Nous avons répondu et devancé les attentes, sur tous les aspects de la démarche d’engagement. Nous sommes allés jusqu’au bout de notre démarche JARDIN BiO ÉTIC : E Entreprise citoyenne, T Territoire, I Innocuité, et C Climat et biodiversité. Toutes nos infusions (pas seulement les thés) sont équitables ou filière équitable, on a passé nos arômes en arômes bio ou en extraits bio alors que la réglementation ne nous y oblige pas. On a essayé d’aller au bout de la démarche. Et c’est lié à l’écoute des consommateurs, aux insights.
On répond à toutes ces problématiques dans chacun de nos développements produits.

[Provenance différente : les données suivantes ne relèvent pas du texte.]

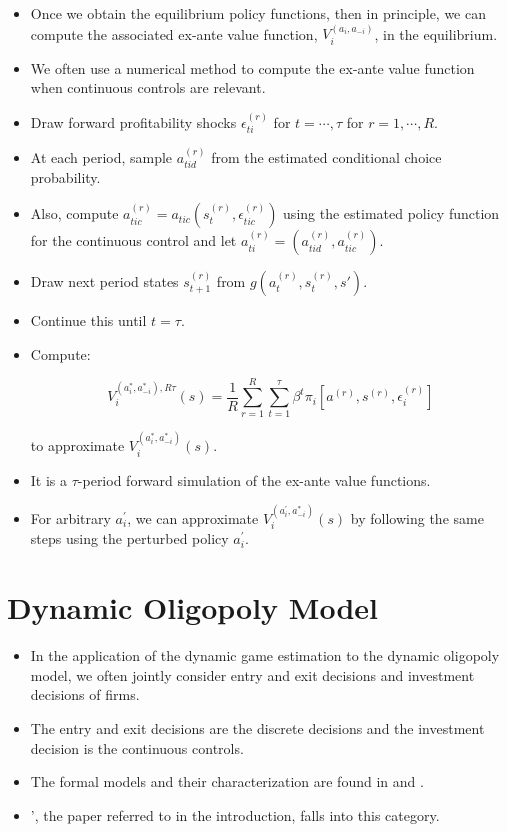 \documentclass[]{book}
\providecommand{\tightlist}{%
  \setlength{\itemsep}{0pt}\setlength{\parskip}{0pt}}
\begin{document}
\begin{itemize}
\tightlist
\item
  Once we obtain the equilibrium policy functions, then in principle, we
  can compute the associated ex-ante value function,
  \(V_i^{(a_i, a_{-i})}\), in the equilibrium.
\item
  We often use a numerical method to compute the ex-ante value function
  when continuous controls are relevant.
\item
  Draw forward profitability shocks \(\epsilon_{ti}^{(r)}\) for
  \(t = \cdots, \tau\) for \(r = 1, \cdots, R\).
\item
  At each period, sample \(a_{tid}^{(r)}\) from the estimated
  conditional choice probability.
\item
  Also, compute
  \(a_{tic}^{(r)} = a_{tic}(s_t^{(r)}, \epsilon_{tic}^{(r)})\) using the
  estimated policy function for the continuous control and let
  \(a_{ti}^{(r)} = (a_{tid}^{(r)}, a_{tic}^{(r)})\).
\item
  Draw next period states \(s_{t + 1}^{(r)}\) from
  \(g(a_{t}^{(r)}, s_t^{(r)}, s')\).
\item
  Continue this until \(t = \tau\).
\item
  Compute:

  \begin{equation}
  V_i^{(a_i^*, a_{-i}^*), R\tau}(s) = \frac{1}{R}\sum_{r = 1}^R \sum_{t = 1}^\tau \beta^t \pi_i[a^{(r)}, s^{(r)}, \epsilon_i^{(r)}]
  \end{equation}

  to approximate \(V_i^{(a_i^*, a_{-i}^*)}(s)\).
\item
  It is a \(\tau\)-period forward simulation of the ex-ante value
  functions.
\item
  For arbitrary \(a_i^{\prime}\), we can approximate
  \(V_i^{(a_i^{\prime}, a_{-i}^*)}(s)\) by following the same steps
  using the perturbed policy \(a_i^{\prime}\).
\end{itemize}

\section{Dynamic Oligopoly Model}\label{dynamic-oligopoly-model}

\begin{itemize}
\tightlist
\item
  In the application of the dynamic game estimation to the dynamic
  oligopoly model, we often jointly consider entry and exit decisions
  and investment decisions of firms.
\item
  The entry and exit decisions are the discrete decisions and the
  investment decision is the continuous controls.
\item
  The formal models and their characterization are found in
  \citet{ericsonMarkovPerfectIndustryDynamics1995} and
  \citet{doraszelskiComputableMarkovperfectIndustry2010}.
\item
  \citet{Igami2018}', the paper referred to in the introduction, falls
  into this category.
\end{itemize}
\end{document}
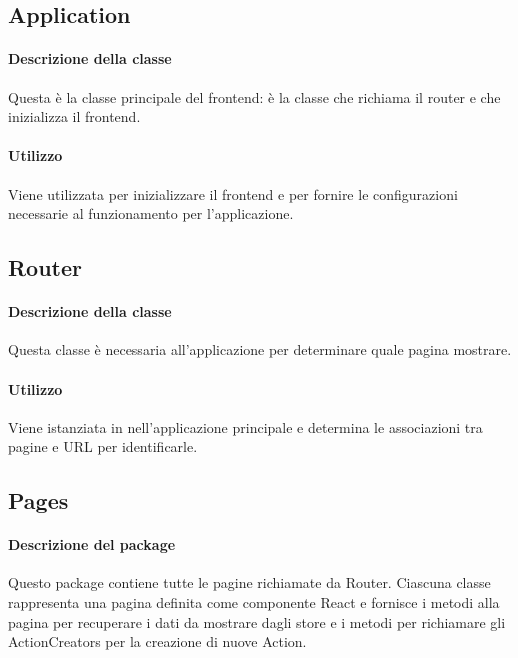 \subsection{Application}
\paragraph*{Descrizione della classe}
Questa è la classe principale del frontend: è la classe che richiama il router e che inizializza il frontend.
\paragraph*{Utilizzo}
Viene utilizzata per inizializzare il frontend e per fornire le configurazioni necessarie al funzionamento per l'applicazione.

\subsection{Router}
\paragraph*{Descrizione della classe}
Questa classe è necessaria all'applicazione per determinare quale pagina mostrare.
\paragraph*{Utilizzo}
Viene istanziata in nell'applicazione principale e determina le associazioni tra pagine e URL per identificarle.

\subsection{Pages}
\paragraph*{Descrizione del package}
Questo package contiene tutte le pagine richiamate da Router. Ciascuna classe rappresenta una pagina definita come componente React e fornisce i metodi alla pagina per recuperare i dati da mostrare dagli store e i metodi per richiamare gli ActionCreators per la creazione di nuove Action.

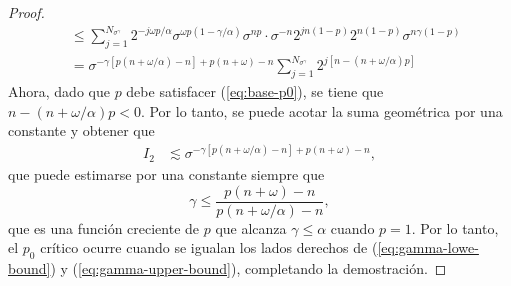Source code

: \begin{proof}
\begin{align*}
		 &\leq \sum_{j=1}^{N_{\sigma^\gamma}} 2^{-j\omega p/\alpha}\sigma^{\omega p(1-\gamma/\alpha)}\sigma^{np} \cdot \sigma^{-n}2^{jn(1-p)}2^{n(1-p)}\sigma^{n\gamma(1-p)}\\
		 & = \sigma^{-\gamma[p(n+\omega/\alpha)-n] +p(n+\omega)-n} \sum_{j=1}^{N_{\sigma^\gamma}} 2^{j[n-(n+\omega/\alpha)p]}
	\end{align*}
	Ahora, dado que $p$ debe satisfacer (\ref{eq:base-p0}), se tiene que $n - (n+\omega/\alpha)p < 0$. Por lo tanto, se puede acotar la suma geométrica por una constante y obtener que
	\begin{align*}
		I_2  & \lesssim \sigma^{-\gamma[p(n+\omega/\alpha)-n] +p(n+\omega)-n},
	\end{align*}
	que puede estimarse por una constante siempre que 
	\begin{equation}
		\gamma \leq \frac{p(n+\omega)-n}{p(n+\omega/\alpha)-n},
		\label{eq:gamma-upper-bound}
	\end{equation}
	que es una función creciente de $p$ que alcanza $\gamma \leq \alpha$ cuando $p=1$. Por lo tanto, el $p_0$ crítico ocurre cuando se igualan los lados derechos de (\ref{eq:gamma-lowe-bound}) y (\ref{eq:gamma-upper-bound}), completando la demostración.
\end{proof} 

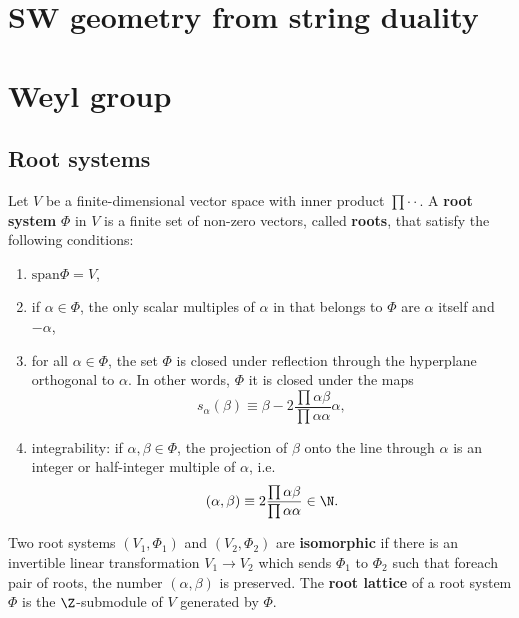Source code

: \documentclass{worksheetclass}
\renewcommand{\emph}{\textbf}
\begin{document}
\section{SW geometry from string duality}

\appendix

\section{Weyl group}

    \subsection{Root systems}

        Let $V$ be a finite-dimensional vector space with inner product $\prod{\cdot}{\cdot}$. A \emph{root system} $\Phi$ in $V$ is a finite set of non-zero vectors, called \emph{roots}, that satisfy the following conditions:
        \begin{enumerate}
            \item $\text{span}\Phi=V$,
            \item if $\alpha\in\Phi$, the only scalar multiples of $\alpha$ in that belongs to $\Phi$ are $\alpha$ itself and $-\alpha$,
            \item for all $\alpha\in\Phi$, the set $\Phi$ is closed under reflection through the hyperplane orthogonal to $\alpha$. In other words, $\Phi$ it is closed under the maps
            \begin{equation}
                s_\alpha(\beta)\equiv\beta-2\frac{\prod{\alpha}{\beta}}{\prod{\alpha}{\alpha}}\alpha,
            \end{equation}
            \item integrability: if $\alpha,\beta\in\Phi$, the projection of $\beta$ onto the line through $\alpha$ is an integer or half-integer multiple of $\alpha$, i.e.
            \begin{equation}
                (\alpha,\beta)\equiv 2\frac{\prod{\alpha}{\beta}}{\prod{\alpha}{\alpha}}\in\N.
            \end{equation}
        \end{enumerate}
        Two root systems $(V_1,\Phi_1)$ and $(V_2,\Phi_2)$ are \emph{isomorphic} if there is an invertible linear transformation $V_1\to V_2$ which sends $\Phi_1$ to $\Phi_2$ such that foreach pair of roots, the number $(\alpha,\beta)$ is preserved. The \emph{root lattice} of a root system $\Phi$ is the $\Z$-submodule of $V$ generated by $\Phi$.
\end{document}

Et c’est aussi mon rôle en tant que Responsable Insights de dire : il y a tel sujet important, ou des signaux faibles qu’on ne traite pas à travers nos engagements de marque, est-ce qu’on l’intègre demain pour que ça devienne notre
51ème engagement.
EHD : Pour conclure, que diriez-vous aux Responsables Marketing qui nous lisent ?
CC : L’enjeu dans ma fonction Insights actuelle n’est pas seulement de connaître ce qui se passe aujourd’hui c’est aussi d’anticiper les évolutions de demain. C’est un état d’esprit, et c’est le rôle de chaque Responsable Marketing de se poser ces questions car c’est indispensable. Quand l’entreprise peut se permettre d’avoir une personne dédiée à cette fonction-là : alors il faut la voir comme un partenaire business, se dire que c’est votre meilleur ami. Ce n’est pas à lui d’être à l’origine de toutes les réflexions en revanche s’il y a des questions c’est la meilleure personne avec qui en parler pour débattre et savoir comment répondre à votre problématique.
NOTRE REGARD
Merci à
Christophe Cisowski pour ce témoignage qui renforce ma conviction de l’importance de bien connaître & comprendre les consommateurs pour donner les meilleures chances de succès aux produits de l’entreprise. Et de partager cette posture d’empathie avec les parties prenantes en interne. Cette fonction peut être portée par une ressource en interne (Responsable Insights ou Responsable Études) et/ou par un consultant extérieur. Parmi les nombreux moyens à notre disposition : interviews ou groupes de discussion, observation en situation d’achat, échanges à domicile en ouvrant le frigo et les placards… Ces outils nous aident à identifier des insights judicieux, c’est-à-dire qui soutiennent des axes d’innovation pertinents et différenciants.
Merci pour cet article sur une fonction qui me parait essentielle. Nous qui travaillons sur l’innovation et la R&D pour le secteur alimentaire et la nutrition, il est toujours plus facile de travailler avec des éléments consommateurs précis. Nous sentons une évolution forte et rapide des attentes, renforcée par la période actuelle. Avec une bonne écoute consommateur et prédictive, le taux de réussite est bien meilleur.